Während der Truppenverifikation fand für alle am Projekt Beteiligten eine Vorführung der Leistungsfähigkeit des Systems auf dem Schiessplatz «Petit Hongrin» statt. Dabei wurde der Einsatz des Mörsersystems als Einzeltrupp sowie im Zugsverbund erfolgreich im scharfen Schuss demonstriert. Seine Leistungsfähigkeit ist beeindruckend.

15.09.2021 | Andrea Häsler, Fahrzeuge und Stromversorgung, KB Landsysteme

Im Rahmen des Projektes 8,1cm Mörser 19 wird das Gesamtsystem Mörser - die leichte und mobile Unterstützungswaffe der Infanterie - neu beschafft und modernisiert. Von der Zielerfassung mit modernen Nachtsichtgeräten (Projekt WBG / RLV NG) bis zur Ausrichtung der Waffe wird alles digital verarbeitet. Dadurch wird die Geschwindigkeit und Flexibilität erhöht sowie die Fehleranfälligkeit reduziert. Neben dem Mörser werden ebenfalls moderne Beleuchtungs- und Nebelgranaten sowie Spreng- und Übungsgranaten evaluiert und beschafft.

Mit dem 8,1cm Mörser 19 erhält die Truppe eine beindruckende Unterstützungswaffe mit teils neuartigen Fähigkeiten.

Diese sind insbesondere:

  • Der elektronische Richtaufsatz, welcher bei einem «abgesessenen» zurzeit weltweit einzigartig ist,
  • die volldigitale Datenübertragung von der Zielerfassung bis Schussabgabe, sowie
  • die Feuerleitsoftware, welche den flexiblen Einsatz mehrerer Mörser ermöglicht und die Einsatzgeschwindigkeit steigert.

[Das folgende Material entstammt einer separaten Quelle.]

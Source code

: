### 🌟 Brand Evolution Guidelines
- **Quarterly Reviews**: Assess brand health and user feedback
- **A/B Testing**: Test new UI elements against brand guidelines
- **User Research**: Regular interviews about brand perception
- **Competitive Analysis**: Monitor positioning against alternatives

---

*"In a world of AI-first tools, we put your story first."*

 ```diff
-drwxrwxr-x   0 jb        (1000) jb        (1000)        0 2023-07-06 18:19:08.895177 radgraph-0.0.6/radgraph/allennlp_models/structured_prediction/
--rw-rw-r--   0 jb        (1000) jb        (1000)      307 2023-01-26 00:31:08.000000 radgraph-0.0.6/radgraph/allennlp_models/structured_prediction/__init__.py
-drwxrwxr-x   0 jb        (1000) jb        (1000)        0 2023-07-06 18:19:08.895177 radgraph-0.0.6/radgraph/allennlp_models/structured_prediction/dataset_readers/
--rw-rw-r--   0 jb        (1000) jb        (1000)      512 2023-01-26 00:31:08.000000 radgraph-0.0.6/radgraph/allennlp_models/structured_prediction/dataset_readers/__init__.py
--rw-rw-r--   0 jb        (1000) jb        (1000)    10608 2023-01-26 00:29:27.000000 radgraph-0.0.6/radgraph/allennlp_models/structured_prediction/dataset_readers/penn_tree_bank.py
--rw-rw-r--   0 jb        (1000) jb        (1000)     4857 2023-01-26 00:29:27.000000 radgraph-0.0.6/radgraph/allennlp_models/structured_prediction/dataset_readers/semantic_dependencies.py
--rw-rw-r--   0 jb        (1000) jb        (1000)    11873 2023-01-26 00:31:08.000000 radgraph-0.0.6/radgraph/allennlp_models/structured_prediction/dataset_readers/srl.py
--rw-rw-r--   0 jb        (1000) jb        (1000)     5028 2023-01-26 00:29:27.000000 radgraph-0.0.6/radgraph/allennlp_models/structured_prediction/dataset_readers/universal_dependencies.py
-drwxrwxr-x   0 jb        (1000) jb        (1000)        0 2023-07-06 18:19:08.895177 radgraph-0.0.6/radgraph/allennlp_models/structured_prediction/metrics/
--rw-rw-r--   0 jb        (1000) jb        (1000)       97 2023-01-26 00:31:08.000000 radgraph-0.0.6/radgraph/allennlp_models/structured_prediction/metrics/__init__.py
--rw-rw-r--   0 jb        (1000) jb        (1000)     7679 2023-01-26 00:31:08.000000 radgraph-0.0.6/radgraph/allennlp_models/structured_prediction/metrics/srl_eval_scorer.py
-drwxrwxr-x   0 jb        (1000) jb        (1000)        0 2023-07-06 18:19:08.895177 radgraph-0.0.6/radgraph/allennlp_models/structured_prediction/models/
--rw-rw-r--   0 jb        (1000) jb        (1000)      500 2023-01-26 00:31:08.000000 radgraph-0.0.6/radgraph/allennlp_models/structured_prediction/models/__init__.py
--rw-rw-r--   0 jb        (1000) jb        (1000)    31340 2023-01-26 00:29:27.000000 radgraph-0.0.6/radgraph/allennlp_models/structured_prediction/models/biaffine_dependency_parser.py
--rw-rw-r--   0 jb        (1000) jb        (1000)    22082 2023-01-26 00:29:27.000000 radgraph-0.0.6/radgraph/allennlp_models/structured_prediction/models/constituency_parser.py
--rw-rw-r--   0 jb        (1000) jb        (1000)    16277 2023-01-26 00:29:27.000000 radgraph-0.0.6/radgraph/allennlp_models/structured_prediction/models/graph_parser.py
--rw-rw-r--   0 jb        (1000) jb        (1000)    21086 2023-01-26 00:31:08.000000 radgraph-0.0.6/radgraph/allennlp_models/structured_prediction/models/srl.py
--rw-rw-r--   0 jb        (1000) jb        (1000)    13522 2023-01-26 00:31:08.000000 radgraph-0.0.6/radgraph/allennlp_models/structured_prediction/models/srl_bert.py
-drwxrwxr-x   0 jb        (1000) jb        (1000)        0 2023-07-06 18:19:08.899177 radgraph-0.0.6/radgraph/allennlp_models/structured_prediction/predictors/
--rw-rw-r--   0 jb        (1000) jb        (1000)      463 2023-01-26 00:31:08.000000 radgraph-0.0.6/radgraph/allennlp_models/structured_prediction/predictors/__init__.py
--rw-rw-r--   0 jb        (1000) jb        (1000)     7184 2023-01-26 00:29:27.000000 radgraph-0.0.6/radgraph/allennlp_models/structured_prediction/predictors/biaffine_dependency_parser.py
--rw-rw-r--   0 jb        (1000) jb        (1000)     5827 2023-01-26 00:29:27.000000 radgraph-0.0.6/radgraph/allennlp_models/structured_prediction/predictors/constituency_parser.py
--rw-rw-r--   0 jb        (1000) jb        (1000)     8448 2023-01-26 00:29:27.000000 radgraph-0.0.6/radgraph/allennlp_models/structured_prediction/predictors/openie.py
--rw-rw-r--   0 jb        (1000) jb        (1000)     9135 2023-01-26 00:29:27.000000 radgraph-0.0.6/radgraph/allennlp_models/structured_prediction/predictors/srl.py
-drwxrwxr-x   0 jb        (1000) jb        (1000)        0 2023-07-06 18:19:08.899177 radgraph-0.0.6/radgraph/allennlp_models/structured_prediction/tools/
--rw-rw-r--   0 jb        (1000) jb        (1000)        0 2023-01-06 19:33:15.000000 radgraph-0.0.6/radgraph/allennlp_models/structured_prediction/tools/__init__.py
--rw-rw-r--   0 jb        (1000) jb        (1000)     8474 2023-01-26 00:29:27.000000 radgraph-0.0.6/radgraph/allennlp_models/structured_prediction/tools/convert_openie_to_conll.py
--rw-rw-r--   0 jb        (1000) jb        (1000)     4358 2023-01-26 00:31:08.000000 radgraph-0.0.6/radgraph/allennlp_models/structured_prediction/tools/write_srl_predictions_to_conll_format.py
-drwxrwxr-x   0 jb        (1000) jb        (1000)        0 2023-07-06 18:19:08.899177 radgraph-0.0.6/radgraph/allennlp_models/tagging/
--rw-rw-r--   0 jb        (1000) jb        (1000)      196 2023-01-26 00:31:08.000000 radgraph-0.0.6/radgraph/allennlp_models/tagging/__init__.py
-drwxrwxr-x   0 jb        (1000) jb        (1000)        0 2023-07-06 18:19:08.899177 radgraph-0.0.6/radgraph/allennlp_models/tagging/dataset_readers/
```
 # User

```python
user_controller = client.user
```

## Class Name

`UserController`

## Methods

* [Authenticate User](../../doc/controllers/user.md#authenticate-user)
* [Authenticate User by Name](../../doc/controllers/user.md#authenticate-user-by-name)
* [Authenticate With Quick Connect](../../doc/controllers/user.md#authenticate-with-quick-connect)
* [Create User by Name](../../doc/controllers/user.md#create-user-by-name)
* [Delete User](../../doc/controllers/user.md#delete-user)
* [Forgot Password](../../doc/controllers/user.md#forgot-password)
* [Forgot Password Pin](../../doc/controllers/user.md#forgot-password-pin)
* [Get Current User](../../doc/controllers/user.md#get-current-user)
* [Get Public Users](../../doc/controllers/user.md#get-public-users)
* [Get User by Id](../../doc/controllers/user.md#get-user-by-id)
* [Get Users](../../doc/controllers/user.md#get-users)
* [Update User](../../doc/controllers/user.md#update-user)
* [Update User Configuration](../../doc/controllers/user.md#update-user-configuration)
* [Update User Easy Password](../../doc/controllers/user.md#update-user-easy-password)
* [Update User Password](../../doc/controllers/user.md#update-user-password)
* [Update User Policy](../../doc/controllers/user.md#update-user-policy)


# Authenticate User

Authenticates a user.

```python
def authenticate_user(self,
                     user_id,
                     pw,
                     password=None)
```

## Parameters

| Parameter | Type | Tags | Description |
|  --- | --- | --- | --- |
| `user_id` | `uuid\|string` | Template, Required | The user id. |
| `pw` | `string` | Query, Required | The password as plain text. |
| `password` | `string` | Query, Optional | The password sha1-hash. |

Durch den erstmaligen Einbau eines autonomen elektronischen Richtmittels auf einem tragbaren Mörser, ist es in Kombination mit dem Feuerleitsystem möglich die Feuerkraft durch Multiple Rounds Simultaneous Impact (MRSI) massiv zu erhöhen. MRSI bedeutet, dass 3 Mörsergranaten aus einem Mörser so verschossen werden, dass sie aufgrund der unterschiedlichen Flugzeit – erreicht durch exakt berechnete Ladung und Elevation – zur gleichen Zeit im Ziel einschlagen.